Once you recognize the Crown Prince’s repression, the modest other changes he has carried out seem to merit less of the rapturous attention they get in the mainstream U.S. press. Prince Mohammed has permitted movie theaters to open (actually reopen, they were closed in 1979), allowed (carefully vetted) music concerts to take place, and finally given women the right to drive — although Hubbard reminds us that one of the most outspoken Saudi feminists, Loujain Al-Hathloul, was arrested nearly 2 years ago, probably tortured and is still locked up. Once again, Hubbard’s expertise is invaluable; he has a detailed and inspiring portrait of Al-Hathloul.

What’s most alarming about this essential book — after you set aside your disgust at Western elite complicity with the Crown Prince’s regime — is that the new Saudi dictatorship does seem secure and stable, at least for now. Hubbard repeats that the old model, of joint rule by a large Royal Family, is over:

Gone were the days when seniority reigned, elder princes divided the portfolios among themselves, and made decisions through consensus.

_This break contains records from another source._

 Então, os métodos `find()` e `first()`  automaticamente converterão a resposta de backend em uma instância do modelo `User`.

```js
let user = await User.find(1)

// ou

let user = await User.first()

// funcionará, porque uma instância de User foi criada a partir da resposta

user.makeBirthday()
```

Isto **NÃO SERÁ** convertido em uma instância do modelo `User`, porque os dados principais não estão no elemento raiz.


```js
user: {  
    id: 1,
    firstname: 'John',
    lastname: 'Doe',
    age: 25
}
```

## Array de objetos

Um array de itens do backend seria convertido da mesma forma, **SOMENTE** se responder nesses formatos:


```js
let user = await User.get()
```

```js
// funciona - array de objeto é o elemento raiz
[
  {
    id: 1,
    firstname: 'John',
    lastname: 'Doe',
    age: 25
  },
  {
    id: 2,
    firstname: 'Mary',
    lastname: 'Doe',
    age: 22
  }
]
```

MBS has destroyed that system, extending his control over the military, the oil industry, the intelligence services, the police, and the National Guard, replacing senior princes with younger ones who answered to him.

Of course, Hubbard would be the first to recognize that the Saudi Arabia’s new one-man regime is still opaque, and that opposition could secretly be forming among other royals or within the conservative clerical establishment. He hints the Prince may have a drug problem; if the rumors are true, that’s another potential source of volatility. But what certainly won’t happen is that the elite in the U.S., Britain and elsewhere will turn against Crown Prince Mohammed’s dictatorship any time soon.